Stored data
_ _ _ _ _

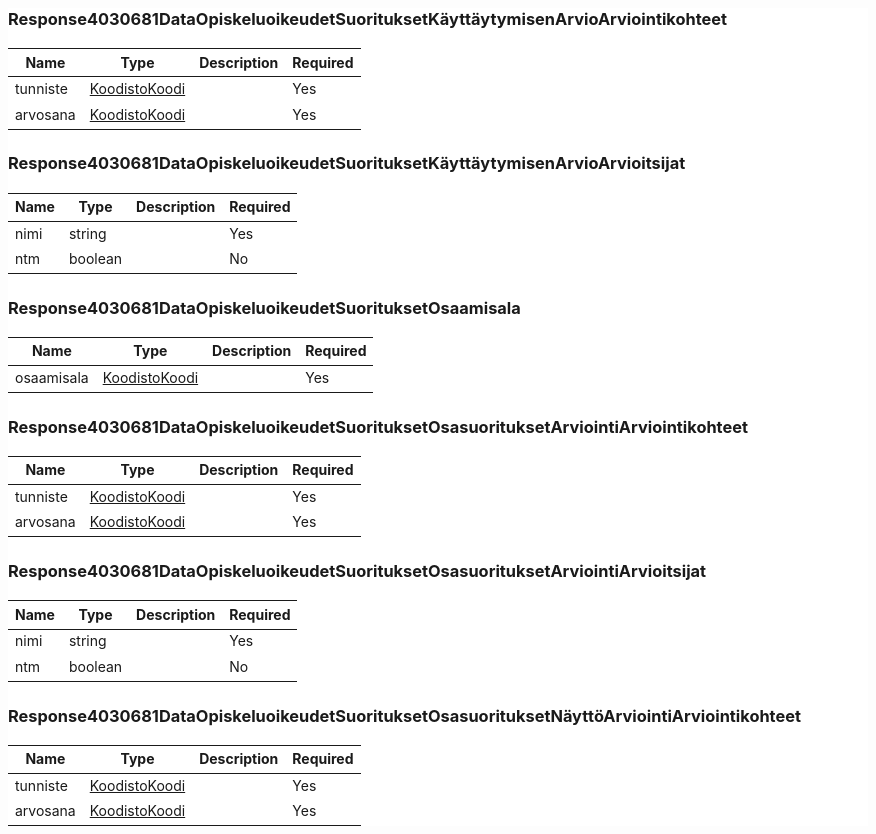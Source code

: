### Response4030681DataOpiskeluoikeudetSuorituksetKäyttäytymisenArvioArviointikohteet  

| Name | Type | Description | Required |
| ---- | ---- | ----------- | -------- |
| tunniste | [KoodistoKoodi](#koodistokoodi) |  | Yes |
| arvosana | [KoodistoKoodi](#koodistokoodi) |  | Yes |

### Response4030681DataOpiskeluoikeudetSuorituksetKäyttäytymisenArvioArvioitsijat  

| Name | Type | Description | Required |
| ---- | ---- | ----------- | -------- |
| nimi | string |  | Yes |
| ntm | boolean |  | No |

### Response4030681DataOpiskeluoikeudetSuorituksetOsaamisala  

| Name | Type | Description | Required |
| ---- | ---- | ----------- | -------- |
| osaamisala | [KoodistoKoodi](#koodistokoodi) |  | Yes |

### Response4030681DataOpiskeluoikeudetSuorituksetOsasuorituksetArviointiArviointikohteet  

| Name | Type | Description | Required |
| ---- | ---- | ----------- | -------- |
| tunniste | [KoodistoKoodi](#koodistokoodi) |  | Yes |
| arvosana | [KoodistoKoodi](#koodistokoodi) |  | Yes |

### Response4030681DataOpiskeluoikeudetSuorituksetOsasuorituksetArviointiArvioitsijat  

| Name | Type | Description | Required |
| ---- | ---- | ----------- | -------- |
| nimi | string |  | Yes |
| ntm | boolean |  | No |

### Response4030681DataOpiskeluoikeudetSuorituksetOsasuorituksetNäyttöArviointiArviointikohteet  

| Name | Type | Description | Required |
| ---- | ---- | ----------- | -------- |
| tunniste | [KoodistoKoodi](#koodistokoodi) |  | Yes |
| arvosana | [KoodistoKoodi](#koodistokoodi) |  | Yes |
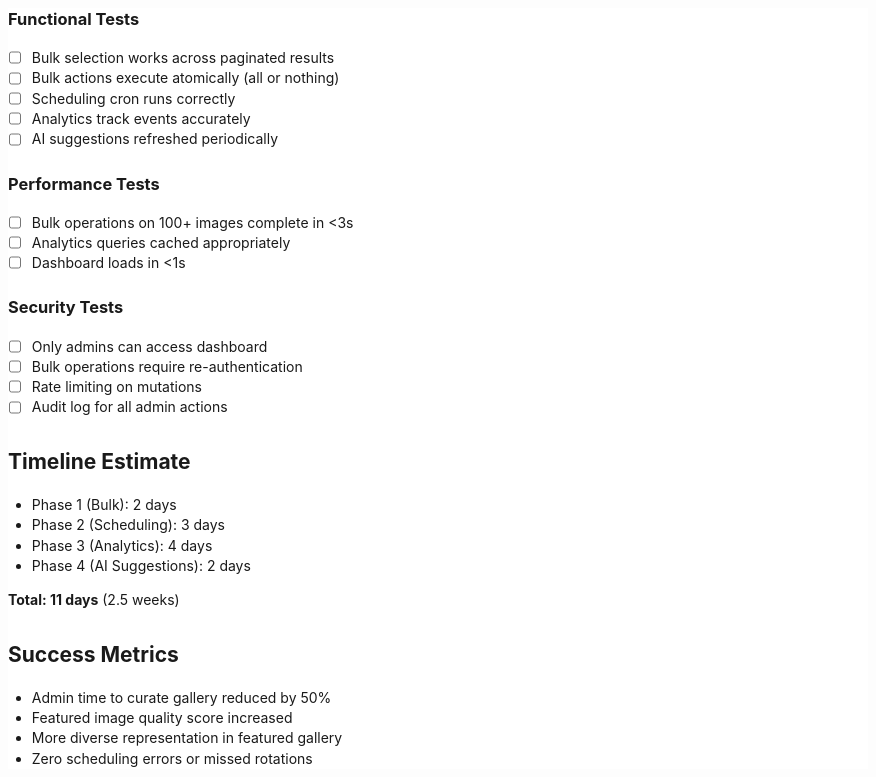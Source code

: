 ### Functional Tests
- [ ] Bulk selection works across paginated results
- [ ] Bulk actions execute atomically (all or nothing)
- [ ] Scheduling cron runs correctly
- [ ] Analytics track events accurately
- [ ] AI suggestions refreshed periodically

### Performance Tests
- [ ] Bulk operations on 100+ images complete in <3s
- [ ] Analytics queries cached appropriately
- [ ] Dashboard loads in <1s

### Security Tests
- [ ] Only admins can access dashboard
- [ ] Bulk operations require re-authentication
- [ ] Rate limiting on mutations
- [ ] Audit log for all admin actions

## Timeline Estimate

- Phase 1 (Bulk): 2 days
- Phase 2 (Scheduling): 3 days
- Phase 3 (Analytics): 4 days
- Phase 4 (AI Suggestions): 2 days

**Total: 11 days** (2.5 weeks)

## Success Metrics

- Admin time to curate gallery reduced by 50%
- Featured image quality score increased
- More diverse representation in featured gallery
- Zero scheduling errors or missed rotations
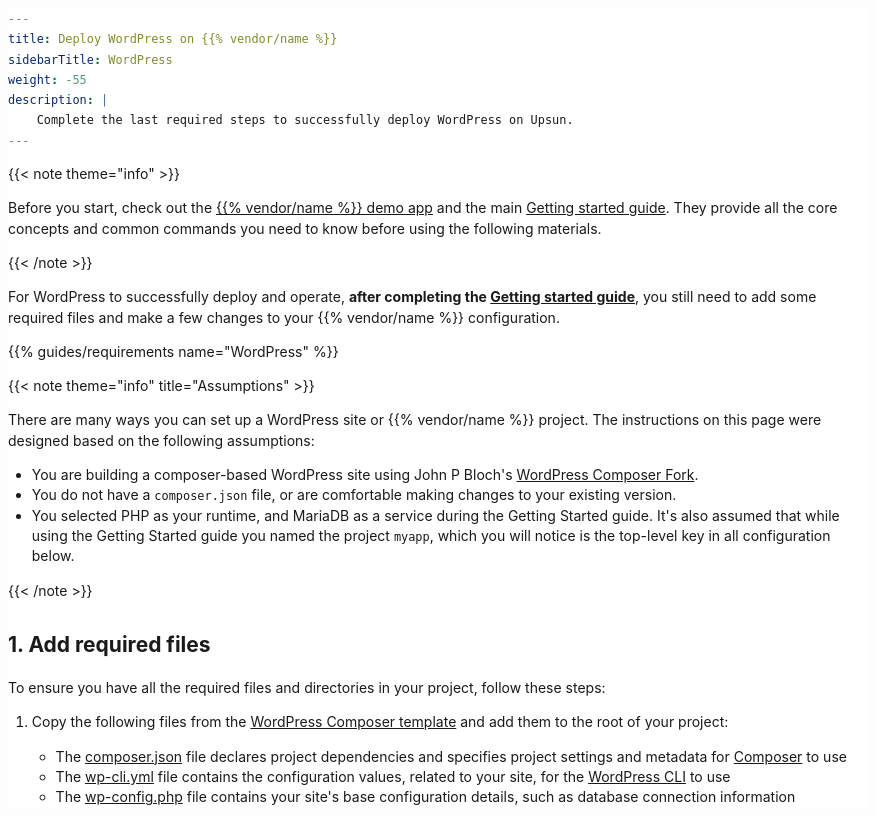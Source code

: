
 ```yaml
---
title: Deploy WordPress on {{% vendor/name %}}
sidebarTitle: WordPress
weight: -55
description: |
    Complete the last required steps to successfully deploy WordPress on Upsun.
---
```


{{< note theme="info" >}}

Before you start, check out the [{{% vendor/name %}} demo app](https://console.upsun.com/projects/create-project)
and the main [Getting started guide](/get-started/here/_index.md).
They provide all the core concepts and common commands you need to know before using the following materials.

{{< /note >}}

For WordPress to successfully deploy and operate, **after completing the [Getting started guide](/get-started/here/_index.md)**,
you still need to add some required files and make a few changes to your {{% vendor/name %}} configuration.

{{% guides/requirements name="WordPress" %}}

{{< note theme="info" title="Assumptions" >}}

There are many ways you can set up a WordPress site or {{% vendor/name %}} project.
The instructions on this page were designed based on the following assumptions:

*   You are building a composer-based WordPress site using John P Bloch's [WordPress Composer Fork](https://github.com/johnpbloch/wordpress).
*   You do not have a `composer.json` file, or are comfortable making changes to your existing version.
*   You selected PHP as your runtime, and MariaDB as a service during the Getting Started guide. It's also assumed that while using the Getting Started guide you named the project `myapp`, which you will notice is the top-level key in all configuration below.

{{< /note >}}

## 1. Add required files

To ensure you have all the required files and directories in your project, follow these steps:

1.  Copy the following files from the [WordPress Composer template](https://github.com/platformsh-templates/wordpress-composer/)
    and add them to the root of your project:

    *   The [composer.json](https://raw.githubusercontent.com/platformsh-templates/wordpress-composer/61da65da21039b280b588642cd329a2eb253e472/composer.json) file declares project dependencies and specifies project settings and metadata for [Composer](https://getcomposer.org/) to use
    *   The [wp-cli.yml](https://github.com/platformsh-templates/wordpress-composer/blob/61da65da21039b280b588642cd329a2eb253e472/wp-cli.yml) file contains the configuration values, related to your site, for the [WordPress CLI](https://wp-cli.org/) to use
    *   The [wp-config.php](https://github.com/platformsh-templates/wordpress-composer/blob/61da65da21039b280b588642cd329a2eb253e472/wp-config.php) file contains your site's base configuration details, such as database connection information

_ _ _ _ _

▶ **WHAT NEEDS TO BE DONE**: Return all the records above exactly, pictures omitted.

▶ **EXERCISE RESPONSE**:
Source code

:### Response4030681DataOpiskeluoikeudetSuorituksetKäyttäytymisenArvioArviointikohteet  

| Name | Type | Description | Required |
| ---- | ---- | ----------- | -------- |
| tunniste | [KoodistoKoodi](#koodistokoodi) |  | Yes |
| arvosana | [KoodistoKoodi](#koodistokoodi) |  | Yes |

### Response4030681DataOpiskeluoikeudetSuorituksetKäyttäytymisenArvioArvioitsijat  

| Name | Type | Description | Required |
| ---- | ---- | ----------- | -------- |
| nimi | string |  | Yes |
| ntm | boolean |  | No |

### Response4030681DataOpiskeluoikeudetSuorituksetOsaamisala  

| Name | Type | Description | Required |
| ---- | ---- | ----------- | -------- |
| osaamisala | [KoodistoKoodi](#koodistokoodi) |  | Yes |

### Response4030681DataOpiskeluoikeudetSuorituksetOsasuorituksetArviointiArviointikohteet  

| Name | Type | Description | Required |
| ---- | ---- | ----------- | -------- |
| tunniste | [KoodistoKoodi](#koodistokoodi) |  | Yes |
| arvosana | [KoodistoKoodi](#koodistokoodi) |  | Yes |

### Response4030681DataOpiskeluoikeudetSuorituksetOsasuorituksetArviointiArvioitsijat  

| Name | Type | Description | Required |
| ---- | ---- | ----------- | -------- |
| nimi | string |  | Yes |
| ntm | boolean |  | No |

### Response4030681DataOpiskeluoikeudetSuorituksetOsasuorituksetNäyttöArviointiArviointikohteet  

| Name | Type | Description | Required |
| ---- | ---- | ----------- | -------- |
| tunniste | [KoodistoKoodi](#koodistokoodi) |  | Yes |
| arvosana | [KoodistoKoodi](#koodistokoodi) |  | Yes |
Source code

: ### Functional Tests
- [ ] Bulk selection works across paginated results
- [ ] Bulk actions execute atomically (all or nothing)
- [ ] Scheduling cron runs correctly
- [ ] Analytics track events accurately
- [ ] AI suggestions refreshed periodically

### Performance Tests
- [ ] Bulk operations on 100+ images complete in <3s
- [ ] Analytics queries cached appropriately
- [ ] Dashboard loads in <1s

### Security Tests
- [ ] Only admins can access dashboard
- [ ] Bulk operations require re-authentication
- [ ] Rate limiting on mutations
- [ ] Audit log for all admin actions

## Timeline Estimate

- Phase 1 (Bulk): 2 days
- Phase 2 (Scheduling): 3 days
- Phase 3 (Analytics): 4 days
- Phase 4 (AI Suggestions): 2 days

**Total: 11 days** (2.5 weeks)

## Success Metrics

- Admin time to curate gallery reduced by 50%
- Featured image quality score increased
- More diverse representation in featured gallery
- Zero scheduling errors or missed rotations
Source code

:
 ```yaml
---
title: Deploy WordPress on {{% vendor/name %}}
sidebarTitle: WordPress
weight: -55
description: |
    Complete the last required steps to successfully deploy WordPress on Upsun.
---
```


{{< note theme="info" >}}

Before you start, check out the [{{% vendor/name %}} demo app](https://console.upsun.com/projects/create-project)
and the main [Getting started guide](/get-started/here/_index.md).
They provide all the core concepts and common commands you need to know before using the following materials.

{{< /note >}}

For WordPress to successfully deploy and operate, **after completing the [Getting started guide](/get-started/here/_index.md)**,
you still need to add some required files and make a few changes to your {{% vendor/name %}} configuration.

{{% guides/requirements name="WordPress" %}}

{{< note theme="info" title="Assumptions" >}}

There are many ways you can set up a WordPress site or {{% vendor/name %}} project.
The instructions on this page were designed based on the following assumptions:

*   You are building a composer-based WordPress site using John P Bloch's [WordPress Composer Fork](https://github.com/johnpbloch/wordpress).
*   You do not have a `composer.json` file, or are comfortable making changes to your existing version.
*   You selected PHP as your runtime, and MariaDB as a service during the Getting Started guide. It's also assumed that while using the Getting Started guide you named the project `myapp`, which you will notice is the top-level key in all configuration below.

{{< /note >}}

## 1. Add required files

To ensure you have all the required files and directories in your project, follow these steps:

1.  Copy the following files from the [WordPress Composer template](https://github.com/platformsh-templates/wordpress-composer/)
    and add them to the root of your project:

    *   The [composer.json](https://raw.githubusercontent.com/platformsh-templates/wordpress-composer/61da65da21039b280b588642cd329a2eb253e472/composer.json) file declares project dependencies and specifies project settings and metadata for [Composer](https://getcomposer.org/) to use
    *   The [wp-cli.yml](https://github.com/platformsh-templates/wordpress-composer/blob/61da65da21039b280b588642cd329a2eb253e472/wp-cli.yml) file contains the configuration values, related to your site, for the [WordPress CLI](https://wp-cli.org/) to use
    *   The [wp-config.php](https://github.com/platformsh-templates/wordpress-composer/blob/61da65da21039b280b588642cd329a2eb253e472/wp-config.php) file contains your site's base configuration details, such as database connection information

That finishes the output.